The example of the word "lead" is perfect. I didn't know that there can be ambiguity in math...

It is not so much ambiguity as it is that consequences flow from definitions. Definitions are crucial. Sometimes, it happens that one definition is useful in some contexts and a different definition is useful in other contexts. When that happens, it is silly to say “this definition is right, and the other is wrong.” Instead, you need to ask which definition is being used and whether it is the more useful in this specific context.
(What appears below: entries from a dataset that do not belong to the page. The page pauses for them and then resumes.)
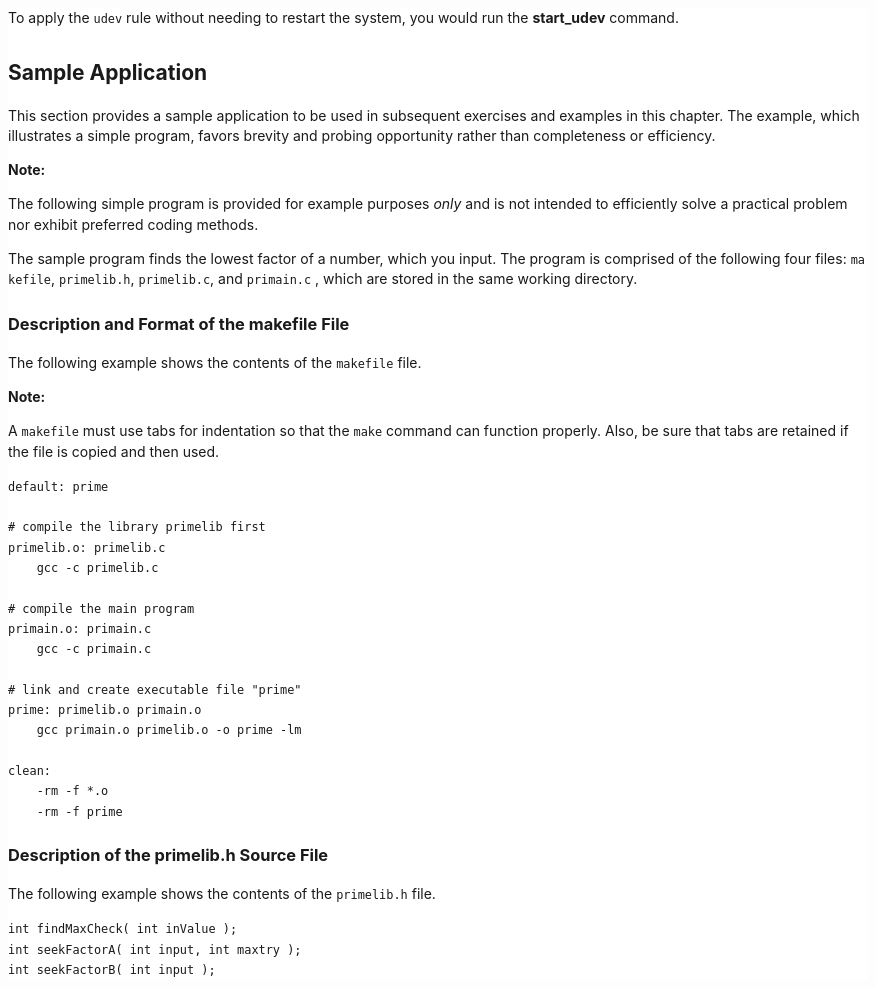 To apply the `udev` rule without needing to restart the system, you would run the **start\_udev** command.

## Sample Application

This section provides a sample application to be used in subsequent exercises and examples in this chapter. The example, which illustrates a simple program, favors brevity and probing opportunity rather than completeness or efficiency.

**Note:**

The following simple program is provided for example purposes *only* and is not intended to efficiently solve a practical problem nor exhibit preferred coding methods.

The sample program finds the lowest factor of a number, which you input. The program is comprised of the following four files: `makefile`, `primelib.h`, `primelib.c`, and `primain.c` , which are stored in the same working directory.

### Description and Format of the makefile File

The following example shows the contents of the `makefile` file.

**Note:**

A `makefile` must use tabs for indentation so that the `make` command can function properly. Also, be sure that tabs are retained if the file is copied and then used.

```
default: prime

# compile the library primelib first
primelib.o: primelib.c
	gcc -c primelib.c

# compile the main program
primain.o: primain.c
	gcc -c primain.c

# link and create executable file "prime"
prime: primelib.o primain.o
	gcc primain.o primelib.o -o prime -lm

clean:
	-rm -f *.o
	-rm -f prime
```

### Description of the primelib.h Source File

The following example shows the contents of the `primelib.h` file.

```
int findMaxCheck( int inValue );
int seekFactorA( int input, int maxtry );
int seekFactorB( int input );
```
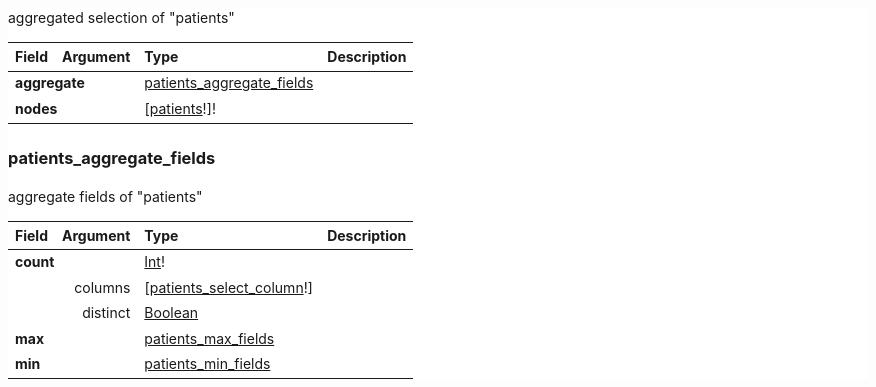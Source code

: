 aggregated selection of "patients"

<table>
<thead>
<tr>
<th align="left">Field</th>
<th align="right">Argument</th>
<th align="left">Type</th>
<th align="left">Description</th>
</tr>
</thead>
<tbody>
<tr>
<td colspan="2" valign="top"><strong>aggregate</strong></td>
<td valign="top"><a href="#patients_aggregate_fields">patients_aggregate_fields</a></td>
<td></td>
</tr>
<tr>
<td colspan="2" valign="top"><strong>nodes</strong></td>
<td valign="top">[<a href="#patients">patients</a>!]!</td>
<td></td>
</tr>
</tbody>
</table>

### patients_aggregate_fields

aggregate fields of "patients"

<table>
<thead>
<tr>
<th align="left">Field</th>
<th align="right">Argument</th>
<th align="left">Type</th>
<th align="left">Description</th>
</tr>
</thead>
<tbody>
<tr>
<td colspan="2" valign="top"><strong>count</strong></td>
<td valign="top"><a href="#int">Int</a>!</td>
<td></td>
</tr>
<tr>
<td colspan="2" align="right" valign="top">columns</td>
<td valign="top">[<a href="#patients_select_column">patients_select_column</a>!]</td>
<td></td>
</tr>
<tr>
<td colspan="2" align="right" valign="top">distinct</td>
<td valign="top"><a href="#boolean">Boolean</a></td>
<td></td>
</tr>
<tr>
<td colspan="2" valign="top"><strong>max</strong></td>
<td valign="top"><a href="#patients_max_fields">patients_max_fields</a></td>
<td></td>
</tr>
<tr>
<td colspan="2" valign="top"><strong>min</strong></td>
<td valign="top"><a href="#patients_min_fields">patients_min_fields</a></td>
<td></td>
</tr>
</tbody>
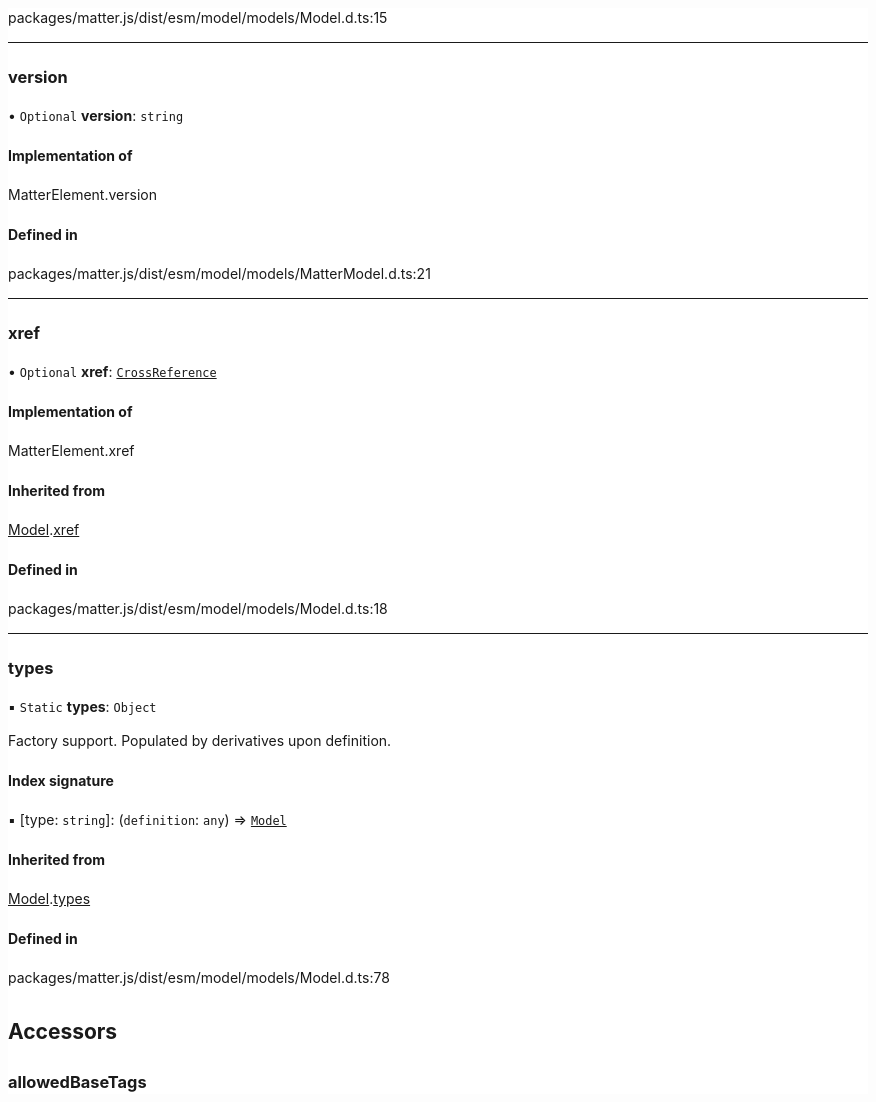 packages/matter.js/dist/esm/model/models/Model.d.ts:15

___

### version

• `Optional` **version**: `string`

#### Implementation of

MatterElement.version

#### Defined in

packages/matter.js/dist/esm/model/models/MatterModel.d.ts:21

___

### xref

• `Optional` **xref**: [`CrossReference`](exports_model.Model.CrossReference.md)

#### Implementation of

MatterElement.xref

#### Inherited from

[Model](exports_model.Model-1.md).[xref](exports_model.Model-1.md#xref)

#### Defined in

packages/matter.js/dist/esm/model/models/Model.d.ts:18

___

### types

▪ `Static` **types**: `Object`

Factory support.  Populated by derivatives upon definition.

#### Index signature

▪ [type: `string`]: (`definition`: `any`) => [`Model`](exports_model.Model-1.md)

#### Inherited from

[Model](exports_model.Model-1.md).[types](exports_model.Model-1.md#types)

#### Defined in

packages/matter.js/dist/esm/model/models/Model.d.ts:78

## Accessors

### allowedBaseTags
Fortunately, there are very few cases in mathematics where more than one definition is useful. This allows people to apply Platonism to mathematics. I am not a mathematician. I was a banker: circumstances alter cases. I rejected every loan presented on Platonist principles.

 

[JasonTurner]

Hello, this is an interesting question.
Multiply 0 as many times as you like, you get 0.

0 ^ 3 = 0

0 ^ 2 = 0

0 ^ 1 = 0

0 ^ 0 = 0

However, any number raise to the power zero is equal to 1

3 ^ 0 = 1

2 ^ 0 = 1

1 ^ 0 = 1

0 ^ 0 = 1

That's why there is a dispute about the value of 0^0

The mathematical phrase 00 (zero to the power of zero) has no agreed-upon value. The most common options are 1 or leaving the phrase undefined, both of which have reasons based on the context. The commonly accepted value in algebra and combinatorics is 0 ^ 0 = 1, whereas in mathematical analysis, the expression is sometimes left undefined. This expression is handled differently in different programming languages and software.
0 ^ 0 is an "indeterminate form," according to certain Calculus textbooks. When assessing a limit of the form 0 ^ 0, you must be aware that such limits are known as "indeterminate forms," and that they must be evaluated using a particular approach such as L'Hopital's rule. Otherwise, 00 = 1 appears to be the most practical option for 0 ^ 0. This rule allows us to broaden concepts in areas of mathematics where treating 0 as a special case would otherwise be necessary. The value 0 ^ 0 denotes a break in the XY function. More significantly, keep in mind that a function's value and limit do not have to be the same, and functions do not have to be continuous if that serves a purpose.

 

[Otis]

I didn't know that there can be ambiguity in math

The sooner you accept it, the better off you'll be.

There's no single set of definitions compatible with human nature.

?

[imath]\;[/imath]

 

[Steven G]

@AvgStudent ,
Here is a problem for you.

Does \(\displaystyle x^{6/2} = x^3??\). After all 6/2 = 3.